The combined D register also lets you load two bytes of data with a single instruction.

 

Link to comment
Share on other sites

If you are only using the A register and Y as a counter for a simple loop, the 6502 can actually be faster than the 6809 due to the lack of a prefetch on the 6809. As long as you don't have a lot of indexing, can unroll loops, don't use the stack a lot, etc... the 6502 does pretty well.

...

That should probably say "and X or Y as a counter".

Link to comment
Share on other sites

Providing complex data structures are arranged optimally for the 8-bit accumulator, the only things I tend to miss on the 6502 (with linked lists and the like) are STX abs,Y and STY abs,X to complement the load instructions. As with PHA and PLA, lots of register copying necessary there which would have been nicely avoided. I've never used (ZP,X) once in twenty years of assembly coding, so I wouldn't miss that at all. Providing code isn't in ROM, of course, self-modifying code can be a nice way of getting around the lack of LDA/STA (ZP),X if you happen to be using both registers at once to access data in a loop. I do try to avoid it, though, especially since I started to do a lot of cartridge coding.

Edited by flashjazzcat
Link to comment
Share on other sites

But by the time XL came out they were using 150 ns chips, and pretty sure the XE had 90 ns chips.

IIRC the Amiga was designed around 150ns memory. Or was it 120ns? I'm pretty sure I read that the ST "overclocked" its chips compared to spec.

I'm guessing 150/90 was what was the cheapest available on the market at that time.

 

(And why does someone do something as idiotic as the Electron and split bytes into nibbles?)

(Why #2 didn't C= 128 2MHz mode just sync down to 1MHz when the video was fetching memory?)

Link to comment
Share on other sites

The C= design from the start seems kind of flawed - the initial idea was supposedly to run the CPU at full speed and put up with the sporadic DMA like Atari does. Supposedly a little later the decision was to go to the slightly faster system bus speed which gives the compressed horizontal screen you see. And for whatever reason they went with the 50/50 memory access split (of course with the odd extra steal of dedicated CPU cycles).

 

If you look at the allocation of cycles, you can see even with all sprites active there would still be a few spare cycles the CPU otherwise could have had - plus in normal circumstances, VIC doesn't exactly use a lot of it's cycles.

 

The Electron - I think it was simply cost-cutting. At the time they could get the 4-bit DRams cheaply, but apparently not quite cheap enough to just have 64K rather than the method they chose to give 32K.

 

Amiga - well, the system bus on base machines was ~ 7.2 MHz. Assuming access time needs to be about half a cycle duration that makes for 69 ns, about 62.5 ns for the ST at 8 MHz.

Link to comment
Share on other sites

I'm pretty sure I read that the ST "overclocked" its chips compared to spec.

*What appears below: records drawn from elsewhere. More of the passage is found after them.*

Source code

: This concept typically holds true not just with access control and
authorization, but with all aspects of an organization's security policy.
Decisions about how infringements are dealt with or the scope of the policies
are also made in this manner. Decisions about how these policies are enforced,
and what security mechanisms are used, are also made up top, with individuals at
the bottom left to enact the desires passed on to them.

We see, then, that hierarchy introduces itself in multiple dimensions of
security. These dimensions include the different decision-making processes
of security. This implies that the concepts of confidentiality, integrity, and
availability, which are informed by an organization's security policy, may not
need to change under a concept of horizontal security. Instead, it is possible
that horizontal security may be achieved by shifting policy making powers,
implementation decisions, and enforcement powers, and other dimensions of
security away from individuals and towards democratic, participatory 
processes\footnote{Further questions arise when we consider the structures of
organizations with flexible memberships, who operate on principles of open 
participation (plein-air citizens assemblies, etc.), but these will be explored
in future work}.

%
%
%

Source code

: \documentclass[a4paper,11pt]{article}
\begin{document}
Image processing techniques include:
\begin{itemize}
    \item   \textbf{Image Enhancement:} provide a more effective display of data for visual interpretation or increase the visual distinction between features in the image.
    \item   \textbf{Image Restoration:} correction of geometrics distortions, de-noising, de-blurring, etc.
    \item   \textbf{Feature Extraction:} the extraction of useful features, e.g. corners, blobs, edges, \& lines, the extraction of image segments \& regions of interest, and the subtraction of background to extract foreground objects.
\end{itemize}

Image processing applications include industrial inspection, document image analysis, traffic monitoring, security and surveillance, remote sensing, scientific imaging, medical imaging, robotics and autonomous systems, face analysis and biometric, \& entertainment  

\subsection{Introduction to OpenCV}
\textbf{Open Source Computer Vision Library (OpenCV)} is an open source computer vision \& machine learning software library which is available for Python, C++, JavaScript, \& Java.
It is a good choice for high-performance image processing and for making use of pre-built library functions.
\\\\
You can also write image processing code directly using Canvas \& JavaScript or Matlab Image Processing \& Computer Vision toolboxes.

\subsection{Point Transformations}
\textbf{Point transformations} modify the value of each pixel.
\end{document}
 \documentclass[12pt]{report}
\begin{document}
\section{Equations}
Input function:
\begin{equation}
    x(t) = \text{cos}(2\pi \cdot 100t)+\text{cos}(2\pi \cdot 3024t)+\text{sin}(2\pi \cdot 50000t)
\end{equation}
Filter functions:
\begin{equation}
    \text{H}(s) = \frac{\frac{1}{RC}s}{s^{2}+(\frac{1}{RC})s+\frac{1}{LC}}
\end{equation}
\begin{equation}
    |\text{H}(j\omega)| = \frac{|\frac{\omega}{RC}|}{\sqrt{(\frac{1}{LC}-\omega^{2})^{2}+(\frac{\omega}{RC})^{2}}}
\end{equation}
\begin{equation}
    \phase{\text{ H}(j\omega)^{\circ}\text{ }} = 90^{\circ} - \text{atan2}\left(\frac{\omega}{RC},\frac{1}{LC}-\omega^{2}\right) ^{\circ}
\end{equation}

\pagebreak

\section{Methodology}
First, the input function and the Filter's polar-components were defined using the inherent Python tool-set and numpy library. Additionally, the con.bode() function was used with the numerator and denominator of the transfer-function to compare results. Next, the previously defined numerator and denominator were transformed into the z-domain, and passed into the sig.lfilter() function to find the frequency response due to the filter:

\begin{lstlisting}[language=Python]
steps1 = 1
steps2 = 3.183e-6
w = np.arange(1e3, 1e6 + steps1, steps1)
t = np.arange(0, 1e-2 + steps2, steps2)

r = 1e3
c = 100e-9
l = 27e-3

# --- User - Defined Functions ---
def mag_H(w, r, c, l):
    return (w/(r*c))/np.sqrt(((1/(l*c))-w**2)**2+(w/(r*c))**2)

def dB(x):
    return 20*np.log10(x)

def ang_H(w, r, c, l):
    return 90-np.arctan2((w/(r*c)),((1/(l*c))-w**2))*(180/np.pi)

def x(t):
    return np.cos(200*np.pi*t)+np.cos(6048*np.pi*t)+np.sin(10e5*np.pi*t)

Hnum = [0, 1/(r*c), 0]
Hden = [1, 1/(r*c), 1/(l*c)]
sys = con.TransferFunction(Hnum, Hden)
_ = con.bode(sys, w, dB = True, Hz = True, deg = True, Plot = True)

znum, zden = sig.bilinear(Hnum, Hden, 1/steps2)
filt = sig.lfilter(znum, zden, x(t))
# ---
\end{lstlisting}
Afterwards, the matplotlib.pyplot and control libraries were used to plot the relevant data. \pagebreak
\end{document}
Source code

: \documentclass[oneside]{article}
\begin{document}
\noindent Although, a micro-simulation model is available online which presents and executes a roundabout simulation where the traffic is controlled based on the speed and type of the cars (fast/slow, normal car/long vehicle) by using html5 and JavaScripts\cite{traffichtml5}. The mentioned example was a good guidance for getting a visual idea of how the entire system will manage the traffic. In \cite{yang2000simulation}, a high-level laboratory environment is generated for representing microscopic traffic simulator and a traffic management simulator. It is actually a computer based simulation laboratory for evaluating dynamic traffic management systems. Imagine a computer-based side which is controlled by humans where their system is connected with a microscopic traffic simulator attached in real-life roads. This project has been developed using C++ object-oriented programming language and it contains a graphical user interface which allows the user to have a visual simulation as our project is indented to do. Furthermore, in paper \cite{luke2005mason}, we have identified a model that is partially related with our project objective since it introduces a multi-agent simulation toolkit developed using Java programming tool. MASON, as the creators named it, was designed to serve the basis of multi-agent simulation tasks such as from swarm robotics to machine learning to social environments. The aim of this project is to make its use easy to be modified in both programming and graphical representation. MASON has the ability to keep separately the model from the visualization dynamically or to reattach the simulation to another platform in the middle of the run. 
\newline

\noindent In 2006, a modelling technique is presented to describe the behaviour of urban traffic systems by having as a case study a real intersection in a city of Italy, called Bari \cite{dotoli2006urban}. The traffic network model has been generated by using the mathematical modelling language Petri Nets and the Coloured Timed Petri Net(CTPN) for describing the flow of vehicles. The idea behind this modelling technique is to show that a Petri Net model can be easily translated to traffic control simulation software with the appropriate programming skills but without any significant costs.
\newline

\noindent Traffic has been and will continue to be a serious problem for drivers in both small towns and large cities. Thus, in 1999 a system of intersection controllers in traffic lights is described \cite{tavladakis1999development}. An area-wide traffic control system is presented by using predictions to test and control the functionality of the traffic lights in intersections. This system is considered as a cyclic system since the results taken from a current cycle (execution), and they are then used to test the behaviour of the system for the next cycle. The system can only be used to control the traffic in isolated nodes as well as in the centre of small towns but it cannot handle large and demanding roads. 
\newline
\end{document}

Ah, I found out where I had read that: http://www.dadhacker.com/blog/?p=1383

(Bit odd though when reading this a second time - the 68010 handled exceptions properly in 1982, and the 68020 came out in 1984 - too expensive I guess.)

(And if you read http://www.easy68k.com/paulrsm/dg/dg34.htm it seems strangely spot on in its Atari speculations about what was about to happen after the buyout...(page 21))

Link to comment
Share on other sites

Amiga - well, the system bus on base machines was ~ 7.2 MHz. Assuming access time needs to be about half a cycle duration that makes for 69 ns, about 62.5 ns for the ST at 8 MHz.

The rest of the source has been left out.